Como quase todos os modais de transporte, o auge da Rodoviária foi antes da pandemia, com seis milhões de passageiros ao ano, número que caiu dois terços, para aproximadamente dois milhões anuais, após a fase mais aguda da Covid-19. As inundações foram um novo baque no serviço, ainda que, diante da dificuldade, a solução temporária proposta tem sido uma alternativa. Questionado sobre os permissionários que mantinham negócios no local, como lotérica e lancherias, e eventualmente perderam tudo, Luigi disse que não tinha gerência para comentar sobre o assunto. “O prédio é do governo do estado, e, portanto, estas pessoas têm aluguel com o governo.”
Também segundo ele, a situação da Rodoviária na atual calamidade rendeu diversas histórias. “Houve um rapaz, morador da Sertório, dizendo que queria ir para Capão da Canoa de qualquer maneira, somente para sair de Porto Alegre. Havia estado com água pelo pescoço. Lá, ele disse que alugaria um quartinho. Não tinha parentes, nem nada. Fizemos uma vaquinha e ajudamos”, recorda o diretor. Ele prefere não estimar o volume de prejuízos financeiros com a enchente, e ressalta que, atualmente, saem do Antônio de Carvalho por volta de 35 ônibus diários que antes utilizavam a Estação Rodoviária.
Mesmo com toda a movimentação vista até então na estação da área central, Luigi destaca que a Rodoviária operava, antes da catástrofe, entre 240 viagens por dia a 350 nas sextas-feiras, em média, representando apenas 25% de sua capacidade instalada. E antes da pandemia, este índice “não chegava a 50%”. A compra e venda de passagens no Antônio de Carvalho segue regular, mas o diretor reforça a importância de os passageiros buscarem comprar bilhetes de maneira antecipada no site ou no aplicativo da Rodoviária.

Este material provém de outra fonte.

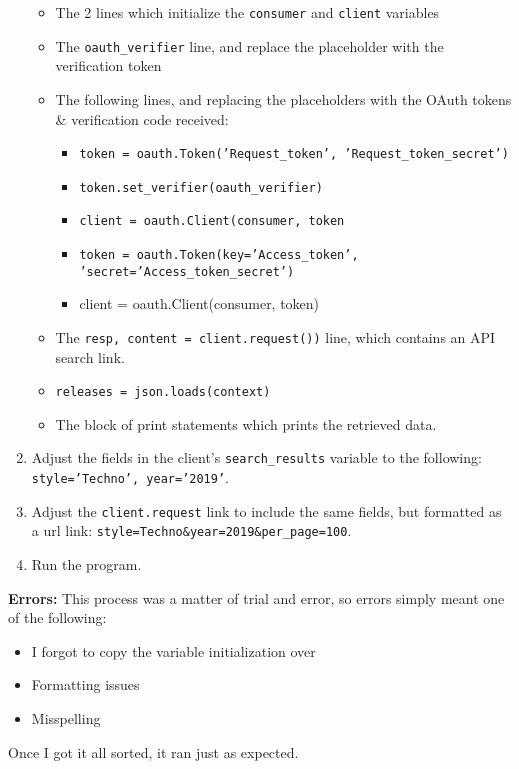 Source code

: \documentclass{article}
\begin{document}
\begin{enumerate}
\begin{itemize}
        \item The 2 lines which initialize the \texttt{consumer} and \texttt{client} variables
        \item The \verb|oauth_verifier| line, and replace the placeholder with the verification token
        \item The following lines, and replacing the placeholders with the OAuth tokens \& verification code received:
        \begin{itemize}
            \item \texttt{token = oauth.Token('Request\_token', 'Request\_token\_secret')}
            \item \texttt{token.set\_verifier(oauth\_verifier)}
            \item \texttt{client = oauth.Client(consumer, token}
            \item \texttt{token = oauth.Token(key='Access\_token', \\'secret='Access\_token\_secret')}
            \item {client = oauth.Client(consumer, token)}
        \end{itemize}
        \item The \texttt{resp, content = client.request())} line, which contains an API search link.
        \item \texttt{releases = json.loads(context)}
        \item The block of print statements which prints the retrieved data.
    \end{itemize}
    \item Adjust the fields in the client's \texttt{search\_results} variable to the following: \texttt{style='Techno', year='2019'}.
    \item Adjust the \texttt{client.request} link to include the same fields, but formatted as a url link: \texttt{style=Techno\&year=2019\&per\_page=100}.
    \item Run the program.
\end{enumerate}
\textbf{Errors:} This process was a matter of trial and error, so errors simply meant one of the following:
\begin{itemize}
    \item I forgot to copy the variable initialization over
    \item Formatting issues
    \item Misspelling
\end{itemize}
Once I got it all sorted, it ran just as expected.\\
\end{document}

“Não temos visto filas aqui, e é preciso ter atenção porque há menos horários pelas empresas. Se estou de manhã no terminal, por exemplo, e o próximo ônibus para meu destino for somente no final da tarde, não preciso ficar o dia todo esperando. Nos canais digitais é mais fácil e rápido”. Também, conforme ele, é recomendado consultar antes se há disponibilidade das linhas, em razão dos bloqueios em muitas estradas gaúchas. Em que pese ter sido atingida pelas enchentes, Luigi também defende que, em uma pesquisa recente, 92% dos consultados diziam que a localização da Estação Rodoviária era “ótima ou boa”. “Ela é central, é perto de tudo, dos hospitais, teatros, shoppings. As pessoas gostam deste local”.